University of Wisconsin athletic department officials admit the football team's 2009 non-conference schedule has a significant flaw in its design.
That defect is not -- at least in their eyes -- Saturday's home game against Wofford, which will become the fourth opponent from the Football Championship Subdivision (formerly called Division I-AA) to visit Camp Randall Stadium in as many seasons.
Rather, the problem with the schedule, as UW officials see it, is the absence of an opponent from one of college football's six major conferences. This marks the second consecutive year the Badgers' non-conference schedule will not include a Bowl Championship Series opponent, a streak that will end next season when Arizona State visits Madison.
"The difference is over the last two years, we haven't had a
BCS team on the schedule, and I think we need to do a better job of that," said John Chadima, UW's associate athletic director for capital projects and sports administration, and who was the point person for UW football scheduling for several years. "And I think we have in the years coming up."
UW coach Bret Bielema echoed that opinion earlier this week and pointed to upcoming home-and-home series with Arizona State, Oregon State, Virginia Tech and Washington State.
"My goal is what we all want," Bielema said. "I want as good a schedule as we can have that's also a manageable schedule because of the Big Ten schedule that lays out in front of us."
Home sweet home
While some UW fans might not like hearing it, that schedule almost certainly will include games against FCS teams like Wofford for years to come. South Dakota is already scheduled to visit Madison in 2011, and Chadima confirmed one of the two unannounced opponents on next year's schedule will be an FCS program.
It's no coincidence UW's run of playing FCS teams began in 2006, the first season the NCAA went to a 12-game schedule on an annual basis. Since then, programs like UW have been scrambling for opponents to fill a seventh home game that would generate additional revenue.

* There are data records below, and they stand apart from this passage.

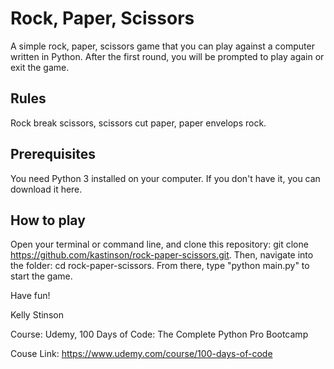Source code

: # Rock, Paper, Scissors

A simple rock, paper, scissors game that you can play against a computer written in Python. After the first round, you will be prompted to play again or exit the game.

## Rules

Rock break scissors, scissors cut paper, paper envelops rock.

## Prerequisites

You need Python 3 installed on your computer. If you don't have it, you can download it here.

## How to play

Open your terminal or command line, and clone this repository: git clone https://github.com/kastinson/rock-paper-scissors.git. Then, navigate into the folder: cd rock-paper-scissors. From there, type "python main.py" to start the game.

Have fun!

Kelly Stinson

Course: Udemy, 100 Days of Code: The Complete Python Pro Bootcamp

Couse Link: https://www.udemy.com/course/100-days-of-code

"The reality in college football is there's the group of schools that wants to have the home games no matter what, and there's the group of schools that will travel for a check at any cost," said John Jentz, UW's associate athletic director for business operations. "We certainly fall in the former (category). It makes financial sense for us to have more home games. It helps support the whole operation."
Home games net approximately $3 million for the athletic department -- the bulk of which comes from the $2.5 million it generates each game in ticket revenue -- before its payout to opponents.
Not only does a seventh home game help the athletic department cover its expenses each fiscal year, it also helps UW keep down the cost of season tickets. At $39, the Badgers have the third-lowest average ticket price in the Big Ten and haven't raised that cost to fans in two seasons.
"In order to meet our same bottom line without dramatically changing our operation, if we only have six home football games in a year, we probably would have to take the cost of the season ticket and divide it by six," Jentz said.
The amount of the guarantee UW pays its opponent goes a long way in determining how profitable Saturdays in the fall are to the athletic department.
During this season's set of non-conference games, the guarantee ranges from the $375,000 Fresno State received from UW as part of a home-and-home series to the $800,000 Northern Illinois received, a figure which is somewhat deceiving because it's part of a bigger overall package that will include the Badgers receiving roughly $1 million to play the Huskies at Soldier Field in 2011.
Wofford will receive $525,000 for Saturday's game, which seems like a lot until you realize what UW could be paying if it were to end its practice of scheduling FCS opponents.
Just take a look at what two non-BCS programs are receiving for playing in Big Ten stadiums this season: Arkansas State, a Football Bowl Subdivision program that plays in the Sun Belt Conference, will receive $900,000 for a game at Iowa next month. Navy received $1 million for playing at Ohio State Sept. 5 in both teams' season opener.
Chadima calls the payouts "astronomical" and cites the NCAA's decision to add a 12th game as the spark that got the fire burning out of control.
"The 12th game was added," Chadima said, "and I think that got these mid-major teams salivating, so to speak."
A 'realistic' schedule
Whether it's Chadima, Bielema or UW athletic director Barry Alvarez, UW officials are quick to point out their contemporaries in college football are following the same scheduling practice as the Badgers.
The 2009 schedule includes 93 games between FBS and FCS opponents. Fifty of the 65 teams from the six BCS conferences -- or 76 percent -- are playing at least one game against a team from the FCS.
Ohio State and Purdue are the only Big Ten members not playing FCS teams this season, although both did in 2008. The only league member not to play a FCS team before this season was Michigan State, and that streak ended when Montana State visited East Lansing on Sept. 5.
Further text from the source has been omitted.